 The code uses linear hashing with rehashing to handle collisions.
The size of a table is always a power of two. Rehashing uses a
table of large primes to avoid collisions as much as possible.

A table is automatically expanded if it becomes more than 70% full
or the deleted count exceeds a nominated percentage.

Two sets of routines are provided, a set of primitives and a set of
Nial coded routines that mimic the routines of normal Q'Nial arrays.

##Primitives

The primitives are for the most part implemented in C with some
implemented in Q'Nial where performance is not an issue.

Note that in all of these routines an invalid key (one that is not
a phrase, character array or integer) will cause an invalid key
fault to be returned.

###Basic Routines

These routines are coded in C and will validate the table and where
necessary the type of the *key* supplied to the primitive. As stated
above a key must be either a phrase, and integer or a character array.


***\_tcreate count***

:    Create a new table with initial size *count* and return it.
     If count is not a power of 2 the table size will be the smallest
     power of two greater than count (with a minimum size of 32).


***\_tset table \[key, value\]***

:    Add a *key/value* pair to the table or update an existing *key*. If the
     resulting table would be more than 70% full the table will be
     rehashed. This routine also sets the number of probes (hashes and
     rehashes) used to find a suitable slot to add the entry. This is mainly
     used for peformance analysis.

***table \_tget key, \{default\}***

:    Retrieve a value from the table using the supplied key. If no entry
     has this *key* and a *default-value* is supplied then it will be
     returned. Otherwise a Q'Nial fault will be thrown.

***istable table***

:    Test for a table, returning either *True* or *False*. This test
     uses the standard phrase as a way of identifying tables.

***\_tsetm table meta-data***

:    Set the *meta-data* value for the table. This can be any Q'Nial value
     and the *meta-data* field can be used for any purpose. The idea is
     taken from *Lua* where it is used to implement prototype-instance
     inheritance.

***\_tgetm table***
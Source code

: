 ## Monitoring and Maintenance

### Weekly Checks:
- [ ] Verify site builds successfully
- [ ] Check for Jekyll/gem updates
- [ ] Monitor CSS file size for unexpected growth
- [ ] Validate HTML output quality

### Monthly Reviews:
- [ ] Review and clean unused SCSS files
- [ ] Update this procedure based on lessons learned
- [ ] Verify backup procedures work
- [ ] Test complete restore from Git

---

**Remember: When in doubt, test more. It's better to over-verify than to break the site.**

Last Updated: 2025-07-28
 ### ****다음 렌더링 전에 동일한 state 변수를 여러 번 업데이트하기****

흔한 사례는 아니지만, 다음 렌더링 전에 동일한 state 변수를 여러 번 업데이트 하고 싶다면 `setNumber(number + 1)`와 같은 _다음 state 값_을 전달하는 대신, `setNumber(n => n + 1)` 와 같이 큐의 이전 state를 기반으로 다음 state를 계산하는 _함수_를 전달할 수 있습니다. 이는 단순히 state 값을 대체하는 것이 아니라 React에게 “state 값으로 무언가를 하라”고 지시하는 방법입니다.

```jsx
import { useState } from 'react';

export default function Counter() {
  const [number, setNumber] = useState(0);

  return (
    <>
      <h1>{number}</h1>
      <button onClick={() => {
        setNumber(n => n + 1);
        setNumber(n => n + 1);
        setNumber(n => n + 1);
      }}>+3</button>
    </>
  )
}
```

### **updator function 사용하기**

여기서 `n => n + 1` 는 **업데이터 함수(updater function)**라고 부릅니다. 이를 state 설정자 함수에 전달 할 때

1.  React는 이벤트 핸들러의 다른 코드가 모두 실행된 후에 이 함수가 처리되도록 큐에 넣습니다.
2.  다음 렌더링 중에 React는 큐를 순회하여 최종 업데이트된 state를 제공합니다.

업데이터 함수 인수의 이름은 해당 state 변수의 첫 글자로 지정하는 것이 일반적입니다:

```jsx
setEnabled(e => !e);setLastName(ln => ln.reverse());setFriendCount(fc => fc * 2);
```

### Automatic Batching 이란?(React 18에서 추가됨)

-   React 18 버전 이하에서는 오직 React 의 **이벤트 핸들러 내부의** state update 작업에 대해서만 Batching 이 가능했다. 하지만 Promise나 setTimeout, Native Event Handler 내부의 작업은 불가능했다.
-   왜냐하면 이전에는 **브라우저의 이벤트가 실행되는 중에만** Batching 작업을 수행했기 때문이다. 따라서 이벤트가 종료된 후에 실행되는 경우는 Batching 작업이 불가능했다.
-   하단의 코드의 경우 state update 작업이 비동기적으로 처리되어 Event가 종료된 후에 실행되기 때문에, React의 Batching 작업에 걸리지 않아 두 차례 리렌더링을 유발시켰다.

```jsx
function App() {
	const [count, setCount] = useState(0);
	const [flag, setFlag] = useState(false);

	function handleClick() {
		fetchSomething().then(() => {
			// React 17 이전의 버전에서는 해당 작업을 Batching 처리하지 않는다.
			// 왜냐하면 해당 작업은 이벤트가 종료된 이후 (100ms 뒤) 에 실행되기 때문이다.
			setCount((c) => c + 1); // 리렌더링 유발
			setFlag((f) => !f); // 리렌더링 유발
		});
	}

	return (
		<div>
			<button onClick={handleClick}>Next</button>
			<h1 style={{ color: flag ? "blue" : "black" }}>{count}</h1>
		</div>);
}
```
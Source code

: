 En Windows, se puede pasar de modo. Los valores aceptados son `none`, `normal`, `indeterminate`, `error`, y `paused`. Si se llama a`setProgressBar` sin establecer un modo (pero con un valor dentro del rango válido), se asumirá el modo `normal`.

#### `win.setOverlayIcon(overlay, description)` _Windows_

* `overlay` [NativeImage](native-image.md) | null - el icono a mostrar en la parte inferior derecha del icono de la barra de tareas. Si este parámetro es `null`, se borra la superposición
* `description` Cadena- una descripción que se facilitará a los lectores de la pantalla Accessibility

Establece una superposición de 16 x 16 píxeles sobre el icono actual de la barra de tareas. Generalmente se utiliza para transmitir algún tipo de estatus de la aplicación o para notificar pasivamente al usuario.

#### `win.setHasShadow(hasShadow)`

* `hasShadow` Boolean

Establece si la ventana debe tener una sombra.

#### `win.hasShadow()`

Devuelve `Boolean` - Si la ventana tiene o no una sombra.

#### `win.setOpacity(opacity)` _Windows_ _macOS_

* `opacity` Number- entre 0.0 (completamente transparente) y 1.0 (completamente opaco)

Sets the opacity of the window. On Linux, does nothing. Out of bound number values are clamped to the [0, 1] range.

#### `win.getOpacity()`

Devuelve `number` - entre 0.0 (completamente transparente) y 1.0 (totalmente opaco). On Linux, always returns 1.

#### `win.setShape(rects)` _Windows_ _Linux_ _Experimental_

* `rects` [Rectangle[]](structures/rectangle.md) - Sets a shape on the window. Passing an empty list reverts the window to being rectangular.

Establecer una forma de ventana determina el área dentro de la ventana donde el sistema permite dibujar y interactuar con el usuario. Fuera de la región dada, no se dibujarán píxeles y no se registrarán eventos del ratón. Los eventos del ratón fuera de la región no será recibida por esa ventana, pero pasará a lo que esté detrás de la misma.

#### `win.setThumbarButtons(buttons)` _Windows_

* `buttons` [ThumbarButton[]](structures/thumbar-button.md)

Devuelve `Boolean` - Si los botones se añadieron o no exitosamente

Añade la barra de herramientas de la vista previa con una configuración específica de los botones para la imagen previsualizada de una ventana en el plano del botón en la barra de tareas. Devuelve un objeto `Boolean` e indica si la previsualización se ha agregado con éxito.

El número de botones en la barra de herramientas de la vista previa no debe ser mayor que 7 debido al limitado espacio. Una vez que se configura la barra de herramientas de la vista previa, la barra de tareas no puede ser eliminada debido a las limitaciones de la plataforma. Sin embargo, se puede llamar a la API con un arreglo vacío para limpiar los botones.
= = =
» Problem description
Copy each line of the entries that includes the word "icono".

» Finished exercise
* `overlay` [NativeImage](native-image.md) | null - el icono a mostrar en la parte inferior derecha del icono de la barra de tareas. Si este parámetro es `null`, se borra la superposición
Establece una superposición de 16 x 16 píxeles sobre el icono actual de la barra de tareas. Generalmente se utiliza para transmitir algún tipo de estatus de la aplicación o para notificar pasivamente al usuario.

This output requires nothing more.